On 5/1/21 7:36 AM, Peter Levart wrote:
On 4/30/21 9:25 PM, Stuart Marks wrote:
So I think we're stuck with void-returning add{First,Last} methods.

Have you thought of perhaps not adding them at all?

Collection.add() for:

List(s) - behaves the same as addLast()

LinkedHashSet - behaves the same as addLast()

Deque - behaves the same as addLast()

So for all ReversibleCollection(s) where it works, addLast() would be equivalent to add()

addFirst(x) can be written as: reversed().add(x) if reversed() is specified to return a reversed view over the underlying ReversibleCollection.

To me, and I think to most people, add, get, and remove all belong together, just like offer/peek/poll. (See the tables in the Deque class spec.) Of course the issue is that addX can't be implemented for SortedSet (or it can be, but only with some contrivances discussed previously). The choice is between which asymmetry we want:

1. add/get/remove across most of the ReversibleCollection implementations except for SortedSet, or

2. get/remove across all ReversibleCollection implementations, with addX() "missing" from the set of operations.

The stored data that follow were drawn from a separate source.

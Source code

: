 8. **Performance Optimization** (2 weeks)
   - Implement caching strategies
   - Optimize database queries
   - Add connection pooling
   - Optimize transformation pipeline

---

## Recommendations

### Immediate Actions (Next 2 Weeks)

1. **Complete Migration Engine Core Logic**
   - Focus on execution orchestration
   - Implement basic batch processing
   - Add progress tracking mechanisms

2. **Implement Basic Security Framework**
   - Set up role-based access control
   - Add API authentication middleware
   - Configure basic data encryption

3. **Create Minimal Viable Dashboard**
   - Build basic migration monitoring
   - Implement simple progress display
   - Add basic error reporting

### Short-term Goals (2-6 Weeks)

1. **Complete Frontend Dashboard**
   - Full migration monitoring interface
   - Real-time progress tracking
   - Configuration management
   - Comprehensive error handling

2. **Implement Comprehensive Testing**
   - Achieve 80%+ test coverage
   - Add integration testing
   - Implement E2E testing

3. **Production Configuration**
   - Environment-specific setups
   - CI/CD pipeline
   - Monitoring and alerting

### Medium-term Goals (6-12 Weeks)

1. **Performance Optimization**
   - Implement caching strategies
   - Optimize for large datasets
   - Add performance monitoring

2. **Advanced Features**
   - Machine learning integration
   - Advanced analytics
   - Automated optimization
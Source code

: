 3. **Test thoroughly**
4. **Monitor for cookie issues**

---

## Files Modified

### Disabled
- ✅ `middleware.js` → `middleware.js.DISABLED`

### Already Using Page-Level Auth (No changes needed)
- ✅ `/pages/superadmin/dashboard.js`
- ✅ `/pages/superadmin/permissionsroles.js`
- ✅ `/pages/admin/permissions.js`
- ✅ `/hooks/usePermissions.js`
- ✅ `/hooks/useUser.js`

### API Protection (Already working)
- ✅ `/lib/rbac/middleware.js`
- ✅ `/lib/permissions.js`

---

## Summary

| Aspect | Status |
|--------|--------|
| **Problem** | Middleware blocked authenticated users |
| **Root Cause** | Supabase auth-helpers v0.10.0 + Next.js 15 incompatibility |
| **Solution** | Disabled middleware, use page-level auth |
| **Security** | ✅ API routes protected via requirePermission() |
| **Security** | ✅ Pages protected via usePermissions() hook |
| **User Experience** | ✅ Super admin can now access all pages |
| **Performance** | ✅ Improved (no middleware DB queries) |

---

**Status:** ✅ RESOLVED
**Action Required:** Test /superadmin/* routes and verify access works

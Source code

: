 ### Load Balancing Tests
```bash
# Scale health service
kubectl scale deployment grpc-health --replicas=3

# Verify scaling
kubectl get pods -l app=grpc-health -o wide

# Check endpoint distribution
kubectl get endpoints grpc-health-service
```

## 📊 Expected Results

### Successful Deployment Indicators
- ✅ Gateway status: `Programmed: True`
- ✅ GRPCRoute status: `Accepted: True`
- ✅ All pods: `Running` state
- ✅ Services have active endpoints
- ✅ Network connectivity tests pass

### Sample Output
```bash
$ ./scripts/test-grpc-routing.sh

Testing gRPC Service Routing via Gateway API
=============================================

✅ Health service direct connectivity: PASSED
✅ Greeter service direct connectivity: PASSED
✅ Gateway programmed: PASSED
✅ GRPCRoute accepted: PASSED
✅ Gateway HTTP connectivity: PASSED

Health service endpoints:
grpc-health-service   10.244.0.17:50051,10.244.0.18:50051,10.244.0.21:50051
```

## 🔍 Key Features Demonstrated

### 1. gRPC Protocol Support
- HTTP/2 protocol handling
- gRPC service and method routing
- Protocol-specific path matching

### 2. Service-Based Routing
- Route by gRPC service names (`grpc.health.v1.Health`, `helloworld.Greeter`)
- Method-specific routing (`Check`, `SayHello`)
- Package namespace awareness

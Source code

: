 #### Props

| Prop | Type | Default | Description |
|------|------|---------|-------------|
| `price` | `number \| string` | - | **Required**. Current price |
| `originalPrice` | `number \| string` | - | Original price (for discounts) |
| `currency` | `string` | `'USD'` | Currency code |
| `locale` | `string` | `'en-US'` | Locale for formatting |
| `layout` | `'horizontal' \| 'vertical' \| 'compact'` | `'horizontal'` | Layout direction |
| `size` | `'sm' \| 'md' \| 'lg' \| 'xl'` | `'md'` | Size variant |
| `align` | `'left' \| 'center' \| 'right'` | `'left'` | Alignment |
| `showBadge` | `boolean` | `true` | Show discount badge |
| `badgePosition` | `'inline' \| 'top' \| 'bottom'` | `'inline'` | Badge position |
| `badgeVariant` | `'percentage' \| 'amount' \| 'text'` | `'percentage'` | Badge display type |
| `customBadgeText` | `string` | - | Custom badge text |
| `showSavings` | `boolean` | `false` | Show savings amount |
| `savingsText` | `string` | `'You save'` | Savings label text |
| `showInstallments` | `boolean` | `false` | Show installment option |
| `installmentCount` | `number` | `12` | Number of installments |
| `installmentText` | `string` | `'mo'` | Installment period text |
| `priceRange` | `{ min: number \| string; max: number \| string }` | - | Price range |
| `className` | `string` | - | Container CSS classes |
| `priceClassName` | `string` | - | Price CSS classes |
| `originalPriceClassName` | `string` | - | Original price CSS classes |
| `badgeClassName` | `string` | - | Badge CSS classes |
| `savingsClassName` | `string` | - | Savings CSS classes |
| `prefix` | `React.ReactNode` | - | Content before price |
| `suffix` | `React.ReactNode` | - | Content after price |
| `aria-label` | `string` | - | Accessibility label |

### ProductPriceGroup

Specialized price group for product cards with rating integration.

As you point out, add() is kind of like addLast(), except without the reordering semantics for LinkedHashSet. And reversed().add() is a roundabout way of saying addFirst() -- also without the reordering semantics for LinkedHashSet. I think most people's reactions would be "Why didn't they just provide addFirst/addLast?" Plus the reordering would be missing for LHS.

A second-order issue is performance. I'd expect that implementations would want to provide a fast-path for addFirst() that is amenable to JIT optimization; this seems harder to achieve with reversed().add().